The 35-year-old one-cap England midfielder is currently serving a 13-month ban for breaking the Football Association's betting rules after admitting placing bets on 1,260 matches.

The FA tightened its regulations in 2014 to stop players in England's top eight divisions betting on any football-related activity, anywhere in the world.

Barton, who will be able to play again from June 1st, concedes he was right to be punished - but claims he is far from the only professional footballer to have been in clear breach of the FA's rules.

The former Manchester City man also insists the issue runs deep in English football.

"I think, and I'm being conservative, I think 50 per cent of the playing staff would be taken out (banned), because it's culturally ingrained," Barton told BBC Radio 4's Today programme.

"You'd have half the players out for sure."

He added: "I had to be sanctioned, because I stepped out of the boundaries of the rules.

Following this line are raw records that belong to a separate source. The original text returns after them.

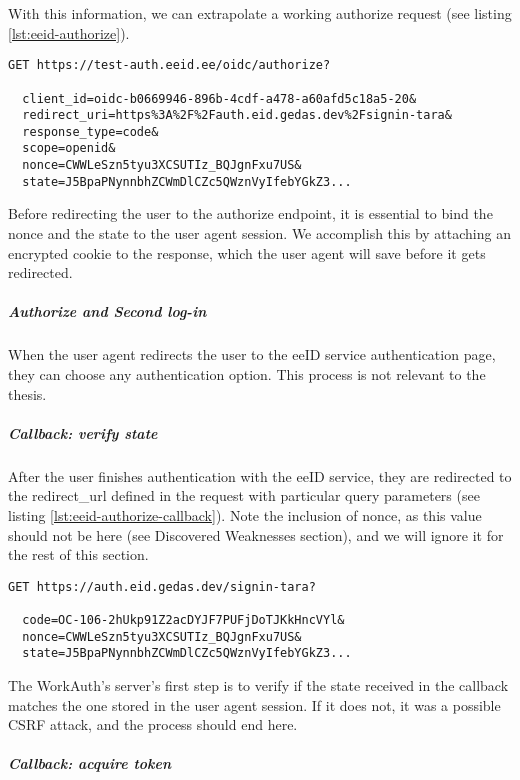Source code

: With this information, we can extrapolate a working {authorize} request (see listing \ref{lst:eeid-authorize}).

\begin{lstlisting}[caption={The eeID service authorize endpoint request}, label={lst:eeid-authorize}]
  GET https://test-auth.eeid.ee/oidc/authorize?

  client_id=oidc-b0669946-896b-4cdf-a478-a60afd5c18a5-20&
  redirect_uri=https%3A%2F%2Fauth.eid.gedas.dev%2Fsignin-tara&
  response_type=code&
  scope=openid&
  nonce=CWWLeSzn5tyu3XCSUTIz_BQJgnFxu7US&
  state=J5BpaPNynnbhZCWmDlCZc5QWznVyIfebYGkZ3...
\end{lstlisting}

Before redirecting the user to the {authorize} endpoint, it is essential to bind the nonce and the state to the user agent session. We accomplish this by attaching an encrypted cookie to the response, which the user agent will save before it gets redirected.

\subparagraph{Authorize and Second log-in}

When the user agent redirects the user to the eeID service authentication page, they can choose any authentication option. This process is not relevant to the thesis.

\subparagraph{Callback: verify state}

After the user finishes authentication with the eeID service, they are redirected to the redirect\_url defined in the request with particular query parameters (see listing \ref{lst:eeid-authorize-callback}). Note the inclusion of nonce, as this value should not be here \cite{okta-oidc-spec} (see Discovered Weaknesses section), and we will ignore it for the rest of this section.

\begin{lstlisting}[caption={The eeID service authorize redirect response}, label={lst:eeid-authorize-callback}]
  GET https://auth.eid.gedas.dev/signin-tara?
  
  code=OC-106-2hUkp91Z2acDYJF7PUFjDoTJKkHncVYl&
  nonce=CWWLeSzn5tyu3XCSUTIz_BQJgnFxu7US&
  state=J5BpaPNynnbhZCWmDlCZc5QWznVyIfebYGkZ3...
\end{lstlisting}

The WorkAuth's server's first step is to verify if the state received in the callback matches the one stored in the user agent session. If it does not, it was a possible CSRF attack, and the process should end here.

\subparagraph{Callback: acquire token}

So there's no doubt about it, but the FA think I'm the only footballer who has ever bet on football ever

"But the reality of it says that that is not the case. I've seen (it) with my own eyes.

"I'd place bets for other footballers on my accounts. I would say, on a conservative estimate, being in professional dressing rooms where there's been readily available cash for over 15 years, you'd have half the league out."

Barton says the reason for that is because of the change in regulations.

He also believes it is important to distinguish between gambling rules and match-fixing rules.

He said: "The (gambling) rules have become more and more stringent. Ultimately we've ended up now with a totalitarian kind of ban - no football betting anywhere.

"Where we've got it wrong is we've got the gambling rules mixed up with the match-fixing rules.

"Because match-fixing is fundamentally wrong and challenges the integrity of the sport.

"I think culturally betting is acceptable. There's nothing wrong with betting if it's controlled - it's when it becomes out of control and people bet beyond their means."